Last edited by a moderator:
I'm hoping 9900GTX can get Crysis running (finnally) at 60fps with everything cranked so I don't have to get a 9900GX2.

Unlikely unless your running at low resolution.

It would have to be a full 4x faster than a 9800GTX to run at very high settings, 1920x1200, 60fps average.

And thats not even considering MSAA!
 
Don't we have several of those already? 8800GT, 2900XT etc

Was there a 1024MB version of 8800GT that was actually being sold? I remember reading about the 2900XT 1024MB, but thought it was just a very very limited special production run.

Also, it would be nice to see a 1024MB card that wasn't so bottlenecked in other areas that would make the extra 512MB ram offer little to no performance improvement.
 
I'm sure GT200-based 9900GTX will beat the twin-G92-based 9800GX2.

9900GT should be a decent value, while 9900GX2 goes for the very highend.

I'm hoping 9900GTX can get Crysis running (finnally) at 60fps with everything cranked so I don't have to get a 9900GX2.

GT200 should be the "real" GeForce 9 series, but yeah I do agree that Nvidia will probably call it GeForce 10, even though GeForce 10 name should be reserved for Nvidia's completely new clean-sheet architecture that should arrive in late 2009. Remember even though Nvidia is calling GT200 a next-gen GPU, it's still just a major refresh/overhaul of G80, much like NV47/G70/7800 was a refresh of NV40/6800.

I have to admit that the 9800 GTX name does throw things off. It probably would have been more appropriately named 8900 GTX, but I suppose there are some marketing benefits to calling it 98xx instead of 89xx :)
 
Was there a 1024MB version of 8800GT that was actually being sold? I remember reading about the 2900XT 1024MB, but thought it was just a very very limited special production run.

Also, it would be nice to see a 1024MB card that wasn't so bottlenecked in other areas that would make the extra 512MB ram offer little to no performance improvement.

I can't help but picturing you(even though I don't know how you look like) stepping into a best buy and asking for the 1024MB video card just like every other clueless joe sixpack.

I know you must know that memory does not mean performance, and wonder, why the hell do you want a 1024MB video card in particular?
 
I can't help but picturing you(even though I don't know how you look like) stepping into a best buy and asking for the 1024MB video card just like every other clueless joe sixpack.

I imagine you must know that memory does not mean performance, and wonder, why the hell do you want a 1024MB video card in particular?

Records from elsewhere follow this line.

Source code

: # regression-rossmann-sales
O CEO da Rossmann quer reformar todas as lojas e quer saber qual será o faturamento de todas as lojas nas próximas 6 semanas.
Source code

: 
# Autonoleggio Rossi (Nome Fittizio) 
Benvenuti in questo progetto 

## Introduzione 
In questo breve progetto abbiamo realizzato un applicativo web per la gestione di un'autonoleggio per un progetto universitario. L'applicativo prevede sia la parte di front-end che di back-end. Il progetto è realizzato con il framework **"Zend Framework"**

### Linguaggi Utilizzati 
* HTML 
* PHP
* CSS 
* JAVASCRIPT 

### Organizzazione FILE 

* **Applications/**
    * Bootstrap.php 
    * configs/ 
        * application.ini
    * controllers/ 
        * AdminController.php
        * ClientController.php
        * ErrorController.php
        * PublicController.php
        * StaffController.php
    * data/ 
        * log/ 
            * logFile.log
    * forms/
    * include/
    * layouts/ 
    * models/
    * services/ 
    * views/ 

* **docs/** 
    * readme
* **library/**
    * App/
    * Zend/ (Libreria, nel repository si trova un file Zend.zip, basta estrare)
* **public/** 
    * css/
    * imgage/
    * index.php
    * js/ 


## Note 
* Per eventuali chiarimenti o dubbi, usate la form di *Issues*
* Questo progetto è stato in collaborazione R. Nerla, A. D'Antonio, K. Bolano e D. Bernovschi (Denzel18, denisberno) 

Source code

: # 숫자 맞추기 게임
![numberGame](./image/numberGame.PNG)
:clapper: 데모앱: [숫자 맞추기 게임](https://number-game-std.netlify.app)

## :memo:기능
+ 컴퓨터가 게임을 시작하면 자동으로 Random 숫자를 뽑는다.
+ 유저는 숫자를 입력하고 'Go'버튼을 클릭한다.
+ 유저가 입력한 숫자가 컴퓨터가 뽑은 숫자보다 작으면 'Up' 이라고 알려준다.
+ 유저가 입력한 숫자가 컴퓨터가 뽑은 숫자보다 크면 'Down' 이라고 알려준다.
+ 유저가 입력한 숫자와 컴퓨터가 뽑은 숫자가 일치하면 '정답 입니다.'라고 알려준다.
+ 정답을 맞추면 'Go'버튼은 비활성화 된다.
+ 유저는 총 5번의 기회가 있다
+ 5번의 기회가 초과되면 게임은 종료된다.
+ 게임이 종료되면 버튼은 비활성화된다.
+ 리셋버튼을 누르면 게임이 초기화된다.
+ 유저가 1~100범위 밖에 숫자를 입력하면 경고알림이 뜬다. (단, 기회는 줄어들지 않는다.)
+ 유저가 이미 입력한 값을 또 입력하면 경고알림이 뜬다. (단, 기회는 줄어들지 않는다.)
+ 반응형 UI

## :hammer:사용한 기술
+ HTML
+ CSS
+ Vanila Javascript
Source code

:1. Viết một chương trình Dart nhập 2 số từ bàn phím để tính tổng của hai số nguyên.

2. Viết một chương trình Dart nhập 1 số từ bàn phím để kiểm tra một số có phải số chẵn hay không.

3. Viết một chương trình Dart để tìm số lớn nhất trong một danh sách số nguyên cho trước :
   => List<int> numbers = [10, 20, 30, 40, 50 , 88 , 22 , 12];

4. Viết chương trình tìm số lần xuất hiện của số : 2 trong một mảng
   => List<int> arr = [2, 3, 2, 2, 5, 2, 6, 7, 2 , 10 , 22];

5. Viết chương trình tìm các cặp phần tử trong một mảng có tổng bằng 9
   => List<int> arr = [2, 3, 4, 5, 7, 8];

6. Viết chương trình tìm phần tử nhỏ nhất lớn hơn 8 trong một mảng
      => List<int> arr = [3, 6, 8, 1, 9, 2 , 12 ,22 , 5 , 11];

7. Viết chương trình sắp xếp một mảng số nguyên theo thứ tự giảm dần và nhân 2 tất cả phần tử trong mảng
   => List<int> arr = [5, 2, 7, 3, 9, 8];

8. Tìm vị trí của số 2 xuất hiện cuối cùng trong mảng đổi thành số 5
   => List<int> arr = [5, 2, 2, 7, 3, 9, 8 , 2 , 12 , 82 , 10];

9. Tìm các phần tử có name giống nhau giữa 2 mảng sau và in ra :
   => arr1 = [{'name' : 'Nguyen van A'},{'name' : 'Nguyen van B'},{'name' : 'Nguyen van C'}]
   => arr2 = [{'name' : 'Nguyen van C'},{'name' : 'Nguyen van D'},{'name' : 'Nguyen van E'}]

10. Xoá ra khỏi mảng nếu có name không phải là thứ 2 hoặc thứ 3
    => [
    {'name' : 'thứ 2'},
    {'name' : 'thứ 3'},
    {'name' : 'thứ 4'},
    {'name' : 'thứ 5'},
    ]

Notice I said earlier: Also, it would be nice to see a 1024MB card that wasn't so bottlenecked in other areas that would make the extra 512MB ram offer little to no performance improvement.

Of course it would be stupid to buy a 8800GT or 2900XT with 1024MB RAM because performance is severely bottlenecked elsewhere. Obviously I was looking forward to future ~1024MB cards that could handle the UE3 engine from Sweeny, among other things.
 
Notice I said earlier: Also, it would be nice to see a 1024MB card that wasn't so bottlenecked in other areas that would make the extra 512MB ram offer little to no performance improvement.

Of course it would be stupid to buy a 8800GT or 2900XT with 1024MB RAM because performance is severely bottlenecked elsewhere. Obviously I was looking forward to future ~1024MB cards that could handle the UE3 engine from Sweeny, among other things.

I can see 1024MB cards in SLI helping greatly, as SLI could use the larger memory per-card. However, you're right, the other bottlenecks, such as the limit of the 256-bit bus, needs to be upped a bit as well to make it all work efficiently.
 
Lets talk flops for minute again.

Last year, around this time, there was word/rumor/report that Nvidia would have GPU that could do roughly 1 TFLOP, in Q4 2007. That would be 2 or 3 times greater performance than G80. The G80 did roughly 1/2 a TFLOP by some measurements, or roughly 1/3 a TFLOP by most accepted measurements.

So this new Nvidia GPU would need to be roughly 3x G80 in shader FLOPs performance.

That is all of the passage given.